Thinly dressed with yellow mustard and slapped between two slices of white bread, bologna is found in the lunchboxes of many American youth. But, what does the cold cut have to do with baloney, a slang word that implies nonsense?
The bologna sausage is traditionally made from the “odds and ends” of chicken, turkey, beef, or pork. It is similar to the Italian mortadella, which originated in the Italian city of Bologna. The inexpensive deli meat is often pronounced and spelled “baloney.”

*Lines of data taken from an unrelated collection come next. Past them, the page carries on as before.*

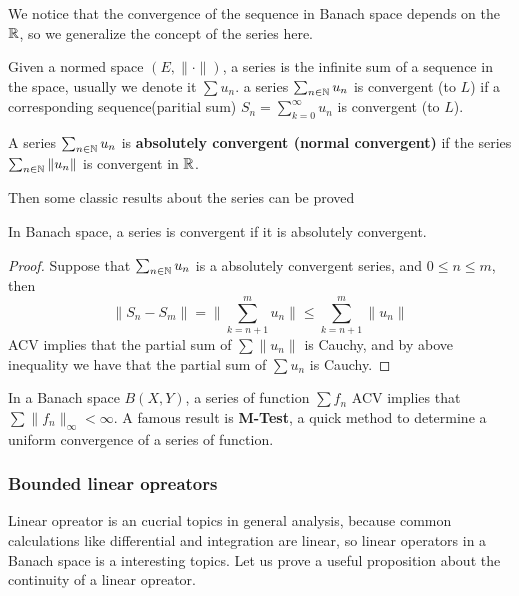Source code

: \documentclass[en,hazy,blue,noraml,12pt]{elegantnote}
\begin{document}
We notice that the convergence of the sequence in Banach space depends on the \(\mathbb{R}\), so we generalize the concept of the series here.
\begin{definition}[Series] 
    Given a normed space \((E,\|\cdot\|)\), a series is the infinite sum of a sequence in the space, usually we denote it \(\sum u_n\). a series \(\sum_{n \in \mathbb{N}}u_n\) is convergent (to \(L\)) if a corresponding sequence(paritial sum) \(S_n= \sum_{k=0}^{\infty}u_n\) is convergent (to \(L\)).

    A series \(\sum_{n \in \mathbb{N}}u_n\) is \textbf{absolutely convergent (normal convergent)} if the series \(\sum_{n \in \mathbb{N}}\|u_n\|\) is convergent in \(\mathbb{R}\).
    
\end{definition}

Then some classic results about the series can be proved

\begin{proposition}
    In Banach space, a series is convergent if it is absolutely convergent.
    
    \begin{proof}
        Suppose that \(\sum_{n \in \mathbb{N}}u_n\) is a absolutely convergent series, and \(0 \leq n \leq m \), then 
        \[\|S_n-S_m\| = \|\sum_{k=n+1}^{m}u_n\| \leq \sum_{k=n+1}^{m}\|u_n\|\]
        ACV implies that the partial sum of \(\sum\|u_n\|\) is Cauchy, and by above inequality we have that the partial sum of \(\sum u_n\) is Cauchy.
    \end{proof}
\end{proposition}


\begin{proposition}
    
\end{proposition}

\begin{remark}
    In a Banach space \(B(X,Y)\), a series of function \(\sum f_n\) ACV implies that \(\sum\|f_n\|_{\infty} < \infty\). A famous result is \textbf{M-Test}, a quick method to determine a uniform convergence of a series of function.
\end{remark}

\subsubsection{Bounded linear opreators}

Linear opreator is an cucrial topics in general analysis, because common calculations like differential and integration are linear, so linear operators in a Banach space is a interesting topics. Let us prove a useful proposition about the continuity of a linear opreator.
\end{document}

While Oscar Mayer Americanized bologna, it is enjoyed in different forms throughout the world. In Newfoundland, it is a popular breakfast food called the Newfie Steak. In Britain, it goes by Polony. Polony may be derived from the old name for Poland: Polonia. But, like the American word, it may have also come from the Italian city famous for its sausages.
On to baloney: The slang word took off in the 1930s thanks to Alfred E. Smith, who served as the governor of New York four times and was the first Roman Catholic major party nominee to run for president. He frequently used the term baloney in reference to Washington bureaucracy. Incidentally, Governor Smith claimed that as a young man he took his first lessons in the ways of the American populace while working not at a sausage factory, but the Fulton Fish Market in New York, where he earned $12 a week.
It’s also possible that baloney was influenced by blarney, which means “cajolery,” “flattering,” “nonsense,” and “deceptive talk.” The word comes from the legend of the Blarney Stone. Located in a wall in a castle near Cork, Ireland, the stone is said to turn whoever kisses it into a persuasive flatterer.